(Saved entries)
....
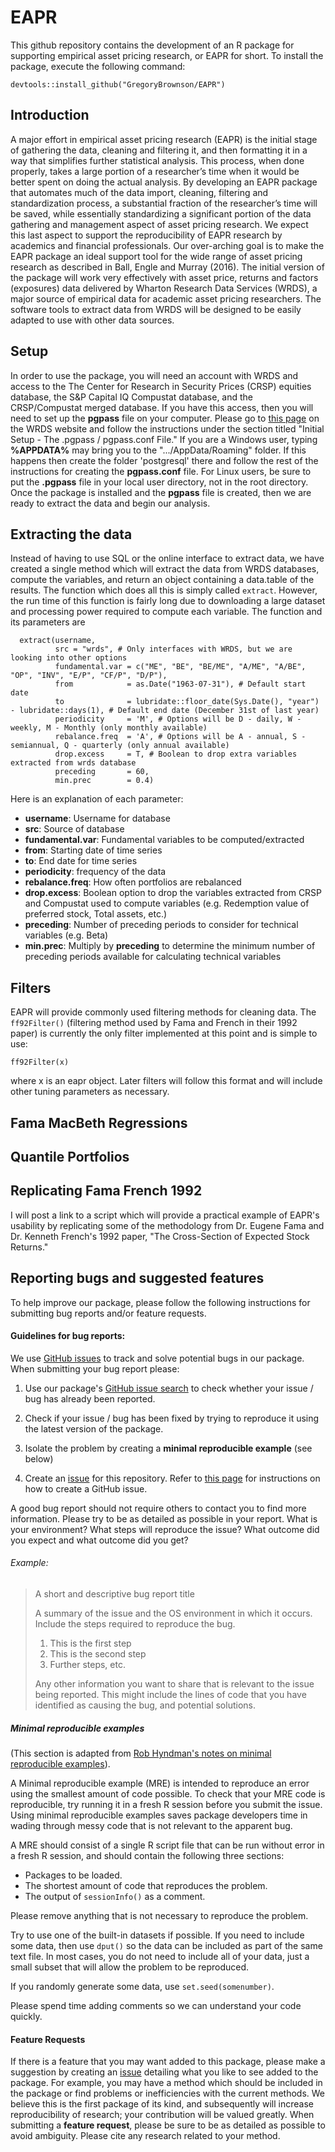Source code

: # EAPR

This github repository contains the development of an R package for supporting empirical asset pricing research, or EAPR for short. To install the package, execute the following command:
```
devtools::install_github("GregoryBrownson/EAPR")
```

## Introduction
A major effort in empirical asset pricing research (EAPR) is the initial stage of gathering the data, cleaning and filtering it, and then formatting it in a way that simplifies further statistical analysis. This process, when done properly, takes a large portion of a researcher’s time when it would be better spent on doing the actual analysis. By developing an EAPR package that automates much of the data import, cleaning, filtering and standardization process, a substantial fraction of the researcher’s time will be saved, while essentially standardizing a significant portion of the data gathering and management aspect of asset pricing research. We expect this last aspect to support the reproducibility of EAPR research by academics and financial professionals. Our over-arching goal is to make the EAPR package an ideal support tool for the wide range of asset pricing research as described in Ball, Engle and Murray (2016). The initial version of the package will work very effectively with asset price, returns and factors (exposures) data delivered by Wharton Research Data Services (WRDS), a major source of empirical data for academic asset pricing researchers. The software tools to extract data from WRDS will be designed to be easily adapted to use with other data sources.

## Setup
In order to use the package, you will need an account with WRDS and access to the The Center for Research in Security Prices (CRSP) equities database, the S&P Capital IQ Compustat database, and the CRSP/Compustat merged database. If you have this access, then you will need to set up the **pgpass** file on your computer. Please go to [this page](https://wrds-www.wharton.upenn.edu/pages/support/programming-wrds/programming-r/r-from-your-computer/) on the WRDS website and follow the instructions under the section titled "Initial Setup - The .pgpass / pgpass.conf File." If you are a Windows user, typing **%APPDATA%** may bring you to the ".../AppData/Roaming" folder. If this happens then create the folder 'postgresql' there and follow the rest of the instructions for creating the **pgpass.conf** file. For Linux users, be sure to put the **.pgpass** file in your local user directory, not in the root directory. Once the package is installed and the **pgpass** file is created, then we are ready to extract the data and begin our analysis.

## Extracting the data
Instead of having to use SQL or the online interface to extract data, we have created a single method which will extract the data from WRDS databases, compute the variables, and return an object containing a data.table of the results. The function which does all this is simply called `extract`. However, the run time of this function is fairly long due to downloading a large dataset and processing power required to compute each variable. The function and its parameters are
```
  extract(username,
          src = "wrds", # Only interfaces with WRDS, but we are looking into other options
          fundamental.var = c("ME", "BE", "BE/ME", "A/ME", "A/BE", "OP", "INV", "E/P", "CF/P", "D/P"),
          from            = as.Date("1963-07-31"), # Default start date
          to              = lubridate::floor_date(Sys.Date(), "year") - lubridate::days(1), # Default end date (December 31st of last year)
          periodicity     = 'M', # Options will be D - daily, W - weekly, M - Monthly (only monthly available)
          rebalance.freq  = 'A', # Options will be A - annual, S - semiannual, Q - quarterly (only annual available)
          drop.excess     = T, # Boolean to drop extra variables extracted from wrds database
          preceding       = 60,
          min.prec        = 0.4)
```
Here is an explanation of each parameter:
- **username**: Username for database
- **src**: Source of database
- **fundamental.var**: Fundamental variables to be computed/extracted
- **from**: Starting date of time series
- **to**: End date for time series
- **periodicity**: frequency of the data
- **rebalance.freq**: How often portfolios are rebalanced
- **drop.excess**: Boolean option to drop the variables extracted from CRSP and Compustat used to compute variables (e.g. Redemption value of preferred stock, Total assets, etc.)
- **preceding**: Number of preceding periods to consider for technical variables (e.g. Beta)
- **min.prec**: Multiply by **preceding** to determine the minimum number of preceding periods available for calculating technical variables

## Filters
EAPR will provide commonly used filtering methods for cleaning data. The `ff92Filter()` (filtering method used by Fama and French in their 1992 paper) is currently the only filter implemented at this point and is simple to use:
```
ff92Filter(x)
```
where x is an eapr object. Later filters will follow this format and will include other tuning parameters as necessary.

## Fama MacBeth Regressions


## Quantile Portfolios


## Replicating Fama French 1992
I will post a link to a script which will provide a practical example of EAPR's usability by replicating some of the methodology from Dr. Eugene Fama and Dr. Kenneth French's 1992 paper, "The Cross-Section of Expected Stock Returns."

## Reporting bugs and suggested features
To help improve our package, please follow the following instructions for submitting bug reports and/or feature requests.

#### Guidelines for bug reports:

We use [GitHub issues](https://guides.github.com/features/issues/) to track and solve potential bugs in our package. When submitting your bug report please:

1. Use our package's [GitHub issue search](https://github.com/msalibian/RobStatTM/issues) to check
whether your issue / bug has already been reported.

2. Check if your issue / bug has been fixed by trying to reproduce it using the latest version of the package.

3. Isolate the problem by creating a **minimal reproducible example** (see below)

4. Create an [issue](https://guides.github.com/features/issues/) for this repository. Refer to [this page](https://help.github.com/en/articles/creating-an-issue) for instructions on how to create a GitHub issue.

A good bug report should not require others to contact you to find more information. Please
try to be as detailed as possible in your report. What is your environment? What steps will
reproduce the issue? What outcome did you expect and what outcome did you get?

###### Example:

> A short and descriptive bug report title
>
> A summary of the issue and the OS environment in which it occurs.
> Include the steps required to reproduce the bug.
>
> 1. This is the first step
> 2. This is the second step
> 3. Further steps, etc.
>
> Any other information you want to share that is relevant to the issue being
> reported. This might include the lines of code that you have identified as
> causing the bug, and potential solutions.

##### Minimal reproducible examples

(This section is adapted from [Rob Hyndman's notes on minimal reproducible examples](https://robjhyndman.com/hyndsight/minimal-reproducible-examples/)).

A Minimal reproducible example (MRE) is intended to reproduce an error using the smallest amount of
code possible. To check that your MRE code is reproducible, try running it in a fresh R
session before you submit the issue. Using minimal reproducible examples
saves package developers time in wading through messy code that is not
relevant to the apparent bug.

A MRE should consist of a single R script file that can be run without error in a fresh R
session, and should contain the following three sections:


  * Packages to be loaded.
  * The shortest amount of code that reproduces the problem.
  * The output of `sessionInfo()` as a comment.

Please remove anything that is not necessary to reproduce the problem.

Try to use one of the built-in datasets if possible. If you need to include
some data, then use `dput()` so
the data can be included as part of the same text file. In
most cases, you do not need to include all of
your data, just a small subset that will allow the problem to be reproduced.

If you randomly generate some data, use `set.seed(somenumber)`.

Please spend time adding comments so we can understand your code quickly.

#### Feature Requests
If there is a feature that you may want added to this package, please make a suggestion by creating an [issue](https://guides.github.com/features/issues/) detailing what you like to see added to the package. For example, you may have a method which should be included in the package or find problems or inefficiencies with the current methods. We believe this is the first package of its kind, and subsequently will increase reproducibility of research; your contribution will be valued greatly. When submitting a **feature request**, please be sure to be as detailed as possible to avoid ambiguity. Please cite any research related to your method.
....
__Work to be completed__: Take the line above containing "## Quantile Portfolios", the line containing "have identified as", and all lines in between, and copy them exactly without anything else.

__Your solution__:
## Quantile Portfolios


## Replicating Fama French 1992
I will post a link to a script which will provide a practical example of EAPR's usability by replicating some of the methodology from Dr. Eugene Fama and Dr. Kenneth French's 1992 paper, "The Cross-Section of Expected Stock Returns."

## Reporting bugs and suggested features
To help improve our package, please follow the following instructions for submitting bug reports and/or feature requests.

#### Guidelines for bug reports:

We use [GitHub issues](https://guides.github.com/features/issues/) to track and solve potential bugs in our package. When submitting your bug report please:

1. Use our package's [GitHub issue search](https://github.com/msalibian/RobStatTM/issues) to check
whether your issue / bug has already been reported.

2. Check if your issue / bug has been fixed by trying to reproduce it using the latest version of the package.

3. Isolate the problem by creating a **minimal reproducible example** (see below)

4. Create an [issue](https://guides.github.com/features/issues/) for this repository. Refer to [this page](https://help.github.com/en/articles/creating-an-issue) for instructions on how to create a GitHub issue.

A good bug report should not require others to contact you to find more information. Please
try to be as detailed as possible in your report. What is your environment? What steps will
reproduce the issue? What outcome did you expect and what outcome did you get?

###### Example:

> A short and descriptive bug report title
>
> A summary of the issue and the OS environment in which it occurs.
> Include the steps required to reproduce the bug.
>
> 1. This is the first step
> 2. This is the second step
> 3. Further steps, etc.
>
> Any other information you want to share that is relevant to the issue being
> reported. This might include the lines of code that you have identified as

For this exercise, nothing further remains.